Setting & Participants
Adults (≥40 years) attending government-mandated health checkups in Shizuoka Prefecture, Japan, 2012-2020 (N = 589,284).
Predictors
Baseline demographics, vital signs, laboratory indices, medication use, and lifestyle factors routinely recorded at health checks.
Outcomes
Time from first health checkup to initiation of maintenance dialysis, ascertained from procedure codes; death treated as a competing risk.
Analytical Approach
Two-thirds of participants were randomly assigned to a training cohort (n = 392,856; events = 335) and one-third to a test cohort (n = 196,428; events = 179). Cause-specific Cox models generated hazard ratios that were converted to integer scores (maximum 31). Discrimination was evaluated with Harrell’s c-index and calibration with performed with cumulative incidence curves.
Results
During a median follow-up of 5.9 years, 514 participants (0.09%) initiated dialysis.
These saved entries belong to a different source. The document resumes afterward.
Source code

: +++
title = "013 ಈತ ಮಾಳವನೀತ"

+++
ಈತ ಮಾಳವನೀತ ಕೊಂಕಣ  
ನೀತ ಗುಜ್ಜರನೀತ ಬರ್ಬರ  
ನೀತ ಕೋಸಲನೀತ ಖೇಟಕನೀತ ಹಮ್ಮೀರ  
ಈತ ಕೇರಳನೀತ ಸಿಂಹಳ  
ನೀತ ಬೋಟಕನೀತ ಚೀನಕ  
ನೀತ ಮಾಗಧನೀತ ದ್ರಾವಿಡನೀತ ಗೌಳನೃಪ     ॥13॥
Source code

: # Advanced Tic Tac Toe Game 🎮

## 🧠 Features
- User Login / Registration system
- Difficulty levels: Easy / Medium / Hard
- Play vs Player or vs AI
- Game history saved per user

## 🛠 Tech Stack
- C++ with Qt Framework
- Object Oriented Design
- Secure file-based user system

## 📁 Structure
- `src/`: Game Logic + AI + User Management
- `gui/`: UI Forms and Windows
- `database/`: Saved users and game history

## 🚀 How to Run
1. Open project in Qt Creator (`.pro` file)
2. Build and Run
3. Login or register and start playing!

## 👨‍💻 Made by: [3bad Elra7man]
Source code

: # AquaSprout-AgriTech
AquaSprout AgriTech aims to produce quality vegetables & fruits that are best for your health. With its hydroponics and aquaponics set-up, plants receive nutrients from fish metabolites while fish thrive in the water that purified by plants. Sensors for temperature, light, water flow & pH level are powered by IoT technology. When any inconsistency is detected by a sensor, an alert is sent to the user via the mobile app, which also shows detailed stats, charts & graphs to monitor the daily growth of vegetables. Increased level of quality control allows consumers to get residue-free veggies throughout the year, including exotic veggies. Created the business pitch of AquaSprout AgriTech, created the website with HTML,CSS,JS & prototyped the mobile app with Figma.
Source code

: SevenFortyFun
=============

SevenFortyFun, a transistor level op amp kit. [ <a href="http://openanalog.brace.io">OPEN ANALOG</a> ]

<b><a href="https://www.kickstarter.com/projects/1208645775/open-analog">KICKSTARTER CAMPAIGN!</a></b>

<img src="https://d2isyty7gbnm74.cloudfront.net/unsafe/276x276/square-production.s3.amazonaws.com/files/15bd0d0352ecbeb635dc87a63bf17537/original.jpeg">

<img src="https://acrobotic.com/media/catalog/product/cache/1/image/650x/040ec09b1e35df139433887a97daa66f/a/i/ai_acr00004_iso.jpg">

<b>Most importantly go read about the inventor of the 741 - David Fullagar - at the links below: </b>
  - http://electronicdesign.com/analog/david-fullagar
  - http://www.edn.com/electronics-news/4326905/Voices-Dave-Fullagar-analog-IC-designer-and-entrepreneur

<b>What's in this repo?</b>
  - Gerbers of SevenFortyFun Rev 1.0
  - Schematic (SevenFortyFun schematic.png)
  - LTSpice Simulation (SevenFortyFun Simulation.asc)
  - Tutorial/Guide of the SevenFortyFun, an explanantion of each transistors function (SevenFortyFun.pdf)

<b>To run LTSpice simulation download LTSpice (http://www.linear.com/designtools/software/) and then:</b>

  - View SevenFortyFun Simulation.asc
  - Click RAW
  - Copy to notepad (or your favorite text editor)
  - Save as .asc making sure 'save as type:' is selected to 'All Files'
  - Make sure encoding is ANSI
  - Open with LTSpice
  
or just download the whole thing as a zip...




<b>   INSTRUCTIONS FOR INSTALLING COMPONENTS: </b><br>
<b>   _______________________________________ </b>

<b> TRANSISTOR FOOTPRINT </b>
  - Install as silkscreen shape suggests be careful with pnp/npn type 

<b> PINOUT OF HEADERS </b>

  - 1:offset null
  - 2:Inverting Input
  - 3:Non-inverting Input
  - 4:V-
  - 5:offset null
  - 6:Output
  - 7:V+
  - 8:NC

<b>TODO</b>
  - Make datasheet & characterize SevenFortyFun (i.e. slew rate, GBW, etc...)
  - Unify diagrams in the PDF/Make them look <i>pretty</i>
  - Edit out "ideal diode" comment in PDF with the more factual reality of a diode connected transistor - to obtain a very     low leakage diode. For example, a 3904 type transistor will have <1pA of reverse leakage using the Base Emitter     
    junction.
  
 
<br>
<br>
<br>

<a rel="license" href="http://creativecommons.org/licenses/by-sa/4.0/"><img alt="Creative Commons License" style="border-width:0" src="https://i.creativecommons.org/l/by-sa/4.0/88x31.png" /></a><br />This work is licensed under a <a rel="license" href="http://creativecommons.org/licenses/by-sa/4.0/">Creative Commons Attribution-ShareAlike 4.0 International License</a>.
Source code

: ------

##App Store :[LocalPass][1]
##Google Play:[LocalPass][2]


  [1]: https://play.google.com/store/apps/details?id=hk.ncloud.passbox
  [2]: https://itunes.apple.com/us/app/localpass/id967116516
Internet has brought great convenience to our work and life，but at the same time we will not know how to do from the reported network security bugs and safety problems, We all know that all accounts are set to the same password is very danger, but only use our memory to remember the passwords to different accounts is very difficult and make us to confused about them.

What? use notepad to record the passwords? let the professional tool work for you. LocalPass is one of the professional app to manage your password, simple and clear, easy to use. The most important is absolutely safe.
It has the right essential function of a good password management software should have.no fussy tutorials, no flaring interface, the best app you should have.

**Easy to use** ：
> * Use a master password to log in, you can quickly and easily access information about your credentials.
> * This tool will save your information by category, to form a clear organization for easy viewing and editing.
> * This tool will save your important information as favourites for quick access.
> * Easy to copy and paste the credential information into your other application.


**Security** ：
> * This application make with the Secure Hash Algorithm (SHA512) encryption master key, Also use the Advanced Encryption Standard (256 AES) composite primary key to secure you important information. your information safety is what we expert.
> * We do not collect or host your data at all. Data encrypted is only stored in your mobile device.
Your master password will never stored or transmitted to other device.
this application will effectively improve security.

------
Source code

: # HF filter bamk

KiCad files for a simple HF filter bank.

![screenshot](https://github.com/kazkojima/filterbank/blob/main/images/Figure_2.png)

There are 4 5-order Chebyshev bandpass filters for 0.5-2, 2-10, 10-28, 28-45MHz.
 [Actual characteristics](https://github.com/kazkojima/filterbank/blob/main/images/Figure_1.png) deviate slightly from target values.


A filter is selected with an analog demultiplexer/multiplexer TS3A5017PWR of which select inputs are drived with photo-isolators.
Independent predictors included male sex, body mass index <18.5 kg/m2, higher systolic blood pressure, hemoglobin A1c ≥8 %, lower estimated glomerular filtration rate, proteinuria, aspartate aminotransferase ≥50 IU/L, use of antihypertensive or antidiabetic drugs, and habitual smoking. The score showed excellent discrimination in both training (c-index, 0.916; 95% confidence interval [CI], 0.898-0.934) and test (c-index, 0.916; 95% CI, 0.889-0.943) cohorts. High-risk individuals (score ≥16; 0.3% of the cohort) had a 5-year dialysis incidence of 4.6%, yet 95% remained dialysis-free, underscoring the challenge of predicting this rare outcome.
Limitations
CKD onset predated cohort entry, prescription data were not analyzed for causal effects, and external validation is pending.
Conclusions
Our model, leveraging routine health checkup data, accurately identifies persons at elevated risk for future dialysis despite low event rates.
Plain Language Summary
Many early kidney problems go unnoticed until dialysis is suddenly required. We wondered whether the routine health-check data already collected each year in Japan could warn clinicians sooner. We followed a very large group of adults who had regular checkups, recording simple measures such as weight, blood pressure, blood sugar, urinary protein, kidney filtering rate, smoking status, and common prescriptions. Using these items, we built an easy point score that sorts people into low, moderate, or high risk of needing dialysis later on. Most people still avoided dialysis, showing how rare the outcome is, yet the score clearly highlighted those at greatest danger. Embedding this tool in electronic records could prompt earlier referrals and help protect kidney health and wellbeing.